*** RECORDS FOR THIS TASK

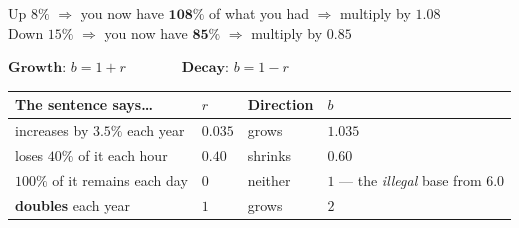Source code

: \documentclass[aspectratio=169, 11pt]{beamer}
\begin{document}
\begin{frame}[t, plain]
  \begin{center}
    Up $8\%$ $\Rightarrow$ you now have $\mathbf{108\%}$ of what you had $\Rightarrow$ multiply by
    $\mathbf{1.08}$ \\[3pt]
    Down $15\%$ $\Rightarrow$ you now have $\mathbf{85\%}$ $\Rightarrow$ multiply by $\mathbf{0.85}$
  \end{center}
  \vspace{4pt}
  \begin{center}
    \Large $\textbf{Growth: } b = 1+r \qquad\qquad \textbf{Decay: } b = 1-r$
  \end{center}
  \vspace{6pt}
  \begin{center}
  \footnotesize
  \renewcommand{\arraystretch}{1.3}
  \begin{tabular}{llll}
  \hline
  \textbf{The sentence says\dots} & \textbf{$r$} & \textbf{Direction} & \textbf{$b$} \\
  \hline
  increases by $3.5\%$ each year & $0.035$ & grows & $1.035$ \\
  loses $40\%$ of it each hour & $0.40$ & shrinks & $0.60$ \\
  $100\%$ of it remains each day & $0$ & neither & $1$ --- the \emph{illegal} base from 6.0 \\
  \textbf{doubles} each year & $1$ & grows & $2$ \\
  \hline
  \end{tabular}
  \end{center}
\end{frame}
\end{document}
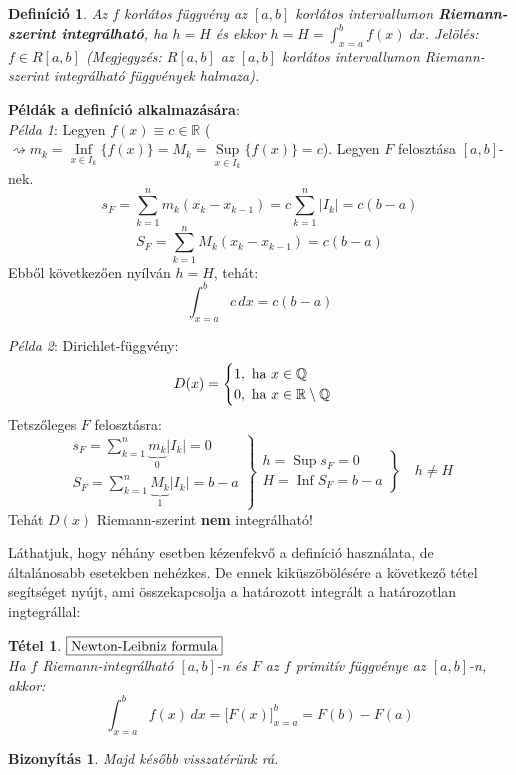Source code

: \documentclass[a4paper,12pt,twoside]{book}
\DeclareMathOperator{\Inf}{Inf}
\DeclareMathOperator{\Sup}{Sup}
\newtheorem{tetel}{Tétel}[chapter]
\newtheorem{defi}{Definíció}[chapter]
\theoremstyle{break}
\newtheorem{biz}{Bizonyítás}[chapter]
\theoremstyle{plain}
\newcommand{\hatInteg}[3]{\ensuremath{\int^{#2}_{x=#1} #3\, dx}}
\begin{document}
\begin{defi}
 Az $f$ korlátos függvény az $[a,b]$ korlátos intervallumon \textbf{Riemann-szerint integrálható}, ha $h=H$ és ekkor $h = H = \displaystyle \int^{b}_{x=a} f(x)\; dx$. Jelölés: $f\in R[a,b]$ (Megjegyzés: $R[a,b]$ az $[a,b]$ korlátos intervallumon Riemann-szerint integrálható függvények halmaza).
\end{defi}

\textbf{Példák a definíció alkalmazására}:\\

\emph{Példa 1}: Legyen $f(x)\equiv c\in\mathbb{R}$ ($\rightsquigarrow m_k = \underset{x\in I_k}{\Inf}\big\{f(x)\big\} = M_k = \underset{x\in I_k}{\Sup}\big\{f(x)\big\}=c$). Legyen $F$ felosztása $[a,b]$-nek.
\[s_F = \sum^{n}_{k=1} m_k(x_k-x_{k-1})= c\sum^{n}_{k=1} |I_k| = c(b-a)\]
\[S_F = \sum^{n}_{k=1} M_k(x_k-x_{k-1})=c(b-a)\]
Ebből következően nyílván $h=H$, tehát:
\[\hatInteg{a}{b}{c} = c(b-a)\]

\emph{Példa 2}: Dirichlet-függvény:
\[D(x) = \begin{cases}1, \hbox{ ha } x\in \mathbb{Q}\\ 0, \hbox{ ha }x\in \mathbb{R}\setminus\mathbb{Q}\end{cases}\]
Tetszőleges $F$ felosztásra:
\[\left.\begin{array}{r}
    s_F = \displaystyle\sum^{n}_{k=1} \underbrace{m_k}_{0}|I_k| = 0\\
    S_F = \displaystyle\sum^{n}_{k=1} \underbrace{M_k}_{1}|I_k| = b-a
   \end{array}\right\} \left.\begin{array}{l}
    h = \Sup s_F = 0\\
    H = \Inf S_F = b-a
   \end{array}\right\} \quad h \neq H\]
Tehát $D(x)$ Riemann-szerint \textbf{nem} integrálható!

Láthatjuk, hogy néhány esetben kézenfekvő a definíció használata, de általánosabb esetekben nehézkes. De ennek kiküszöbölésére a következő tétel segítséget nyújt, ami összekapcsolja a határozott integrált a határozotlan ingtegrállal:

\begin{tetel} $\boxed{$Newton-Leibniz formula$}$\\[+2pt]
 Ha $f$ Riemann-integrálható $[a,b]$-n és $F$ az $f$ primitív függvénye az $[a,b]$-n, akkor:
  \[\hatInteg{a}{b}{f(x)} = \Big[F(x)\Big]^{b}_{x=a} = F(b)-F(a)\]
\end{tetel}
\begin{biz}
 Majd később visszatérünk rá.
\end{biz}
\end{document}
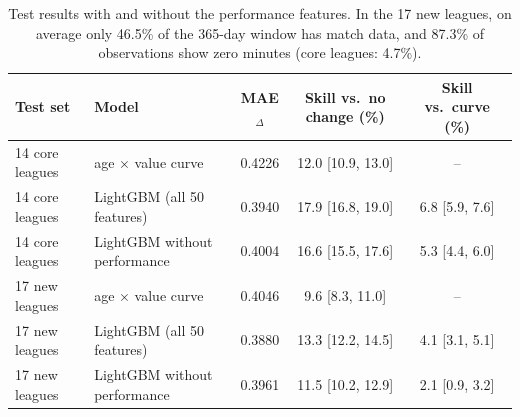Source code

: \begin{table}[!h]
\centering
\caption{Test results with and without the performance features. In the 17 new leagues, on average only 46.5\% of the 365-day window has match data, and 87.3\% of observations show zero minutes (core leagues: 4.7\%).}
\label{tab:s-newleagues}
\footnotesize
\begin{tabular}{llccc}
\toprule
Test set & Model & MAE$_\Delta$ & Skill vs.\ no change (\%) & Skill vs.\ curve (\%) \\
\midrule
14 core leagues & age $\times$ value curve & 0.4226 & 12.0 [10.9, 13.0] & -- \\
14 core leagues & LightGBM (all 50 features) & 0.3940 & 17.9 [16.8, 19.0] & 6.8 [5.9, 7.6] \\
14 core leagues & LightGBM without performance & 0.4004 & 16.6 [15.5, 17.6] & 5.3 [4.4, 6.0] \\
\midrule
17 new leagues & age $\times$ value curve & 0.4046 & 9.6 [8.3, 11.0] & -- \\
17 new leagues & LightGBM (all 50 features) & 0.3880 & 13.3 [12.2, 14.5] & 4.1 [3.1, 5.1] \\
17 new leagues & LightGBM without performance & 0.3961 & 11.5 [10.2, 12.9] & 2.1 [0.9, 3.2] \\
\bottomrule
\end{tabular}
\end{table}
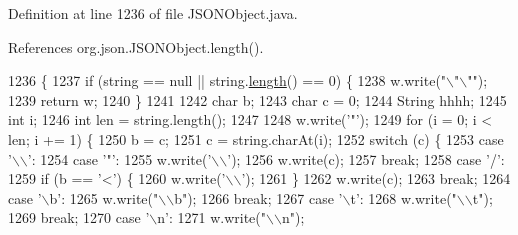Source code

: Definition at line 1236 of file J\-S\-O\-N\-Object.\-java.



References org.\-json.\-J\-S\-O\-N\-Object.\-length().


\begin{DoxyCode}
1236                                                                            \{
1237         \textcolor{keywordflow}{if} (\textcolor{keywordtype}{string} == null || \textcolor{keywordtype}{string}.\hyperlink{classorg_1_1json_1_1_j_s_o_n_object_a2c47910737728e063a8395d3a9152d42}{length}() == 0) \{
1238             w.write(\textcolor{stringliteral}{"\(\backslash\)"\(\backslash\)""});
1239             \textcolor{keywordflow}{return} w;
1240         \}
1241 
1242         \textcolor{keywordtype}{char} b;
1243         \textcolor{keywordtype}{char} c = 0;
1244         String hhhh;
1245         \textcolor{keywordtype}{int} i;
1246         \textcolor{keywordtype}{int} len = \textcolor{keywordtype}{string}.length();
1247 
1248         w.write(\textcolor{charliteral}{'"'});
1249         \textcolor{keywordflow}{for} (i = 0; i < len; i += 1) \{
1250             b = c;
1251             c = \textcolor{keywordtype}{string}.charAt(i);
1252             \textcolor{keywordflow}{switch} (c) \{
1253             \textcolor{keywordflow}{case} \textcolor{charliteral}{'\(\backslash\)\(\backslash\)'}:
1254             \textcolor{keywordflow}{case} \textcolor{charliteral}{'"'}:
1255                 w.write(\textcolor{charliteral}{'\(\backslash\)\(\backslash\)'});
1256                 w.write(c);
1257                 \textcolor{keywordflow}{break};
1258             \textcolor{keywordflow}{case} \textcolor{charliteral}{'/'}:
1259                 \textcolor{keywordflow}{if} (b == \textcolor{charliteral}{'<'}) \{
1260                     w.write(\textcolor{charliteral}{'\(\backslash\)\(\backslash\)'});
1261                 \}
1262                 w.write(c);
1263                 \textcolor{keywordflow}{break};
1264             \textcolor{keywordflow}{case} \textcolor{charliteral}{'\(\backslash\)b'}:
1265                 w.write(\textcolor{stringliteral}{"\(\backslash\)\(\backslash\)b"});
1266                 \textcolor{keywordflow}{break};
1267             \textcolor{keywordflow}{case} \textcolor{charliteral}{'\(\backslash\)t'}:
1268                 w.write(\textcolor{stringliteral}{"\(\backslash\)\(\backslash\)t"});
1269                 \textcolor{keywordflow}{break};
1270             \textcolor{keywordflow}{case} \textcolor{charliteral}{'\(\backslash\)n'}:
1271                 w.write(\textcolor{stringliteral}{"\(\backslash\)\(\backslash\)n"});

\end{DoxyCode}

******

# WORK INSTRUCTIONS
Scan the data for lines containing "integrálható" and copy all of them.

# TASK SOLUTION
 Az $f$ korlátos függvény az $[a,b]$ korlátos intervallumon \textbf{Riemann-szerint integrálható}, ha $h=H$ és ekkor $h = H = \displaystyle \int^{b}_{x=a} f(x)\; dx$. Jelölés: $f\in R[a,b]$ (Megjegyzés: $R[a,b]$ az $[a,b]$ korlátos intervallumon Riemann-szerint integrálható függvények halmaza).
Tehát $D(x)$ Riemann-szerint \textbf{nem} integrálható!
 Ha $f$ Riemann-integrálható $[a,b]$-n és $F$ az $f$ primitív függvénye az $[a,b]$-n, akkor:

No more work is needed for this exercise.